● **Exercise brief**
Wherever a line in the material contains the word "currently", copy that line.

------------------------------------

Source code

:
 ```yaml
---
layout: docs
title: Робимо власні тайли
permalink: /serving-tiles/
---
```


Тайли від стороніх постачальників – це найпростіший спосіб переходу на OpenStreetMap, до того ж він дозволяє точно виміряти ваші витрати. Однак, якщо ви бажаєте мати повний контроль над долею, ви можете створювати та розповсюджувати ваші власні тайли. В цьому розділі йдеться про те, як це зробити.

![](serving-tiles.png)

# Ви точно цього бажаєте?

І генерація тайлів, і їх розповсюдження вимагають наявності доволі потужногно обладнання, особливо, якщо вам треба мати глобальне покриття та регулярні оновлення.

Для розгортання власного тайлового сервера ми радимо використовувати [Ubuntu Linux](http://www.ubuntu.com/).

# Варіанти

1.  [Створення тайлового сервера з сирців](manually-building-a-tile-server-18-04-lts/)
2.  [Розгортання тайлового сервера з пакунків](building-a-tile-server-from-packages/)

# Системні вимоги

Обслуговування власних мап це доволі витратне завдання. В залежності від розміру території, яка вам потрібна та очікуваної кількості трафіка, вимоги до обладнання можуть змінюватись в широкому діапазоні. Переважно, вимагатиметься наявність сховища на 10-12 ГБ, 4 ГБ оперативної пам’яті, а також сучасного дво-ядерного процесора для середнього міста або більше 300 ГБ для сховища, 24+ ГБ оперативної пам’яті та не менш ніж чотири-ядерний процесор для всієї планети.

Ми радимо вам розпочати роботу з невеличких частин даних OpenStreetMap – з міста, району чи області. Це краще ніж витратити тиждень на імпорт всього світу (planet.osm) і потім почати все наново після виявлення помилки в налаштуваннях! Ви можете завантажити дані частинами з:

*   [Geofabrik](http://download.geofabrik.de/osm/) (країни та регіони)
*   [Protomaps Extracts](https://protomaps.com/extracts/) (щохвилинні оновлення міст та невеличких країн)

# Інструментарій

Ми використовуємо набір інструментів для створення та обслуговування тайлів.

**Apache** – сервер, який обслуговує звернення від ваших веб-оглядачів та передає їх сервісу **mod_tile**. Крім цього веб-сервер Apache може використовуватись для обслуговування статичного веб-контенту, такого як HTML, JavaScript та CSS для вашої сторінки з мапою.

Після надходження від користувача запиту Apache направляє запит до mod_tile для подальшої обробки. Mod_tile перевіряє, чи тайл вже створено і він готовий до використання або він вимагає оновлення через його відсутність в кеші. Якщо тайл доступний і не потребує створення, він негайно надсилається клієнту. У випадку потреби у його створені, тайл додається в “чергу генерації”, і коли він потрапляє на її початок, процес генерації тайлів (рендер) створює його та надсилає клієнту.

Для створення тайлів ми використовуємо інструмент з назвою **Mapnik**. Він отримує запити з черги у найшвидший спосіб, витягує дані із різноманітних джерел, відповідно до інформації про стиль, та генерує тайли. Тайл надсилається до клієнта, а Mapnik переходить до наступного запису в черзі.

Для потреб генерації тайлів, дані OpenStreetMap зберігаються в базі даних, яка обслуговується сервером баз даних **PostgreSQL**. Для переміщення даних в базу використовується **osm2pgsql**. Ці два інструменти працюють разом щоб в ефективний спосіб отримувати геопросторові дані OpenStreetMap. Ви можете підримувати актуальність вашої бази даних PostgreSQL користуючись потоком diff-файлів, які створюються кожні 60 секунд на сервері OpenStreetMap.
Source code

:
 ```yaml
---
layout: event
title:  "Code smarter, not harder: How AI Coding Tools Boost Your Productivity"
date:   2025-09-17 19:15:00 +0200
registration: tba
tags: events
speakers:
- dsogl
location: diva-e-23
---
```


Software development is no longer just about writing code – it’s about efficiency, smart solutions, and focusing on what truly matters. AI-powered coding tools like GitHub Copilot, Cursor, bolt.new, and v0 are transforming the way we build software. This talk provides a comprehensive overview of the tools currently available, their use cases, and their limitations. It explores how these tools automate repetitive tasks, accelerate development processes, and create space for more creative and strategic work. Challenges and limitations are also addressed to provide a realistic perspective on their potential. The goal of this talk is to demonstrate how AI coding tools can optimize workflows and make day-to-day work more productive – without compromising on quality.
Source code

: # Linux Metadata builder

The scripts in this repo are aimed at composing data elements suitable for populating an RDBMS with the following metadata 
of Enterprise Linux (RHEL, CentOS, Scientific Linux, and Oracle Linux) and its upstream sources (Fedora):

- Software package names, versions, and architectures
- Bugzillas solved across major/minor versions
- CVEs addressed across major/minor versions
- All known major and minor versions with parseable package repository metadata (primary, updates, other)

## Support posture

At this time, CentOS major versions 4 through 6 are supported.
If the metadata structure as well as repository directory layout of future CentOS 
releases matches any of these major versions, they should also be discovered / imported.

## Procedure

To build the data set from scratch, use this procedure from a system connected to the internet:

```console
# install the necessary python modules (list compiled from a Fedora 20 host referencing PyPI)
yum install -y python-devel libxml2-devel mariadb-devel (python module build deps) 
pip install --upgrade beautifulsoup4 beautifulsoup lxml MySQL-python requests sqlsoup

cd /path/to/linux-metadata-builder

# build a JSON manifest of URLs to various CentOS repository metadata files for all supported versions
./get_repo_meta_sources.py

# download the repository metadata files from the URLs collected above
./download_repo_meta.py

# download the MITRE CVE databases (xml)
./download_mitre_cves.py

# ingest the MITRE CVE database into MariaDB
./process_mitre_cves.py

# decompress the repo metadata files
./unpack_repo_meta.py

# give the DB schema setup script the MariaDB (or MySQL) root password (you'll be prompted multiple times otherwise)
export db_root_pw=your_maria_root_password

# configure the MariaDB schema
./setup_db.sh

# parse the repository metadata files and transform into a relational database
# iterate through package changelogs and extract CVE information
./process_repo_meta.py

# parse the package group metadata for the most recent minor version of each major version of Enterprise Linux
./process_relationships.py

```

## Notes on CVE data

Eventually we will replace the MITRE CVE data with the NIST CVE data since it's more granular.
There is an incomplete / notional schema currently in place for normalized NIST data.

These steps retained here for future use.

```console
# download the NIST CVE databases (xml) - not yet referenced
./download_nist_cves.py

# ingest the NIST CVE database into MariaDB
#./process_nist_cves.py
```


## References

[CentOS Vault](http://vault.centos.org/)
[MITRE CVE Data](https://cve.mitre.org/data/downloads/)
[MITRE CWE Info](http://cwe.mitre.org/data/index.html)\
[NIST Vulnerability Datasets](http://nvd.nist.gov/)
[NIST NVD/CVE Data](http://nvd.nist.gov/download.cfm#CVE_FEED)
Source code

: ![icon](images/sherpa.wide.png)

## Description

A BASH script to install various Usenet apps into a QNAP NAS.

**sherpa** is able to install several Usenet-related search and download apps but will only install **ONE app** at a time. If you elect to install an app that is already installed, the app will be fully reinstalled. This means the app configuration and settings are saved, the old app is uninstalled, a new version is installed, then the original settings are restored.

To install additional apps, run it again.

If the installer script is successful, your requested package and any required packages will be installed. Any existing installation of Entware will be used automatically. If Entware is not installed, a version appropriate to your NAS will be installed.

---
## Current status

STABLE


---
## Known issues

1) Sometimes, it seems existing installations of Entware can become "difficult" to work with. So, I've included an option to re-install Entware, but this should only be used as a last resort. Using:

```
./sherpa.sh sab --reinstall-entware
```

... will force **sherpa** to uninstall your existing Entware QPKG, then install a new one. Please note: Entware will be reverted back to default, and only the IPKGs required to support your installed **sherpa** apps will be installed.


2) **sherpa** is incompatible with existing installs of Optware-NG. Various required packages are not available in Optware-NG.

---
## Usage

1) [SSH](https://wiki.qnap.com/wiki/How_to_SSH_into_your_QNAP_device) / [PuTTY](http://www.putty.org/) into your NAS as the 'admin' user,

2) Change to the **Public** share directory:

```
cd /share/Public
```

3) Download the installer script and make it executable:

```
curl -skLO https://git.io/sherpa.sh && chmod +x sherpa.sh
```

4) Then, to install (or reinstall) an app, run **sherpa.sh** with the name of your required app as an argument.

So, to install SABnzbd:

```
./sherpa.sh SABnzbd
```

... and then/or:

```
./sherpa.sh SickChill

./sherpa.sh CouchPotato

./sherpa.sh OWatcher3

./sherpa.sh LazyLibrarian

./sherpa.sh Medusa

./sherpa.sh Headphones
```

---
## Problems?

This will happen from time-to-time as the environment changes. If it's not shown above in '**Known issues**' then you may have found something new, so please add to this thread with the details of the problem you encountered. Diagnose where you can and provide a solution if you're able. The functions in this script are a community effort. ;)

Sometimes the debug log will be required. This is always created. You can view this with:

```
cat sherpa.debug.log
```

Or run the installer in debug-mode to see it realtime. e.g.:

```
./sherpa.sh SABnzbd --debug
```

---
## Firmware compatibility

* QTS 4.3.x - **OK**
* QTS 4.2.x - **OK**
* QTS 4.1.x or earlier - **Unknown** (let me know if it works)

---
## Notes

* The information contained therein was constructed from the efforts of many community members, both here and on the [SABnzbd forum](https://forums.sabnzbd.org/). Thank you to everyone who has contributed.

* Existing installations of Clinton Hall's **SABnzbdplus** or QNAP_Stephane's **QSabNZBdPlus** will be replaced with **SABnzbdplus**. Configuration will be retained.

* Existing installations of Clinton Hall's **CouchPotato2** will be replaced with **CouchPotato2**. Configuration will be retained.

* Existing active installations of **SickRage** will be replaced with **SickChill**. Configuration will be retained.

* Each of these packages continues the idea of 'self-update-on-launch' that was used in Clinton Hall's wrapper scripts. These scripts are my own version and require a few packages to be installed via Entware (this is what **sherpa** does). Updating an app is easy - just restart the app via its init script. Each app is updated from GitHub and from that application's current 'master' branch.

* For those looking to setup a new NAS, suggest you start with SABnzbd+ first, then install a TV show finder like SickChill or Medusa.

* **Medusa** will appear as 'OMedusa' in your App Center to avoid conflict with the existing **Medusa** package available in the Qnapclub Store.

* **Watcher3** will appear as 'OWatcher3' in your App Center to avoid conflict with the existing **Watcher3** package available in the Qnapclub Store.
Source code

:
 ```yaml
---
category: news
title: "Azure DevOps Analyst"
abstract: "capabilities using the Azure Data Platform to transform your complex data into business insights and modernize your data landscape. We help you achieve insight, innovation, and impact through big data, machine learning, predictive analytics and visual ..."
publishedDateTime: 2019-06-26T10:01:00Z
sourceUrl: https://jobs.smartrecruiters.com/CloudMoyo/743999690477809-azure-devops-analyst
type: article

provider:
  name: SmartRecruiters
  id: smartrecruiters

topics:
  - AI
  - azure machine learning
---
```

------------------------------------

● **Exercise answer**
Software development is no longer just about writing code – it’s about efficiency, smart solutions, and focusing on what truly matters. AI-powered coding tools like GitHub Copilot, Cursor, bolt.new, and v0 are transforming the way we build software. This talk provides a comprehensive overview of the tools currently available, their use cases, and their limitations. It explores how these tools automate repetitive tasks, accelerate development processes, and create space for more creative and strategic work. Challenges and limitations are also addressed to provide a realistic perspective on their potential. The goal of this talk is to demonstrate how AI coding tools can optimize workflows and make day-to-day work more productive – without compromising on quality.
There is an incomplete / notional schema currently in place for normalized NIST data.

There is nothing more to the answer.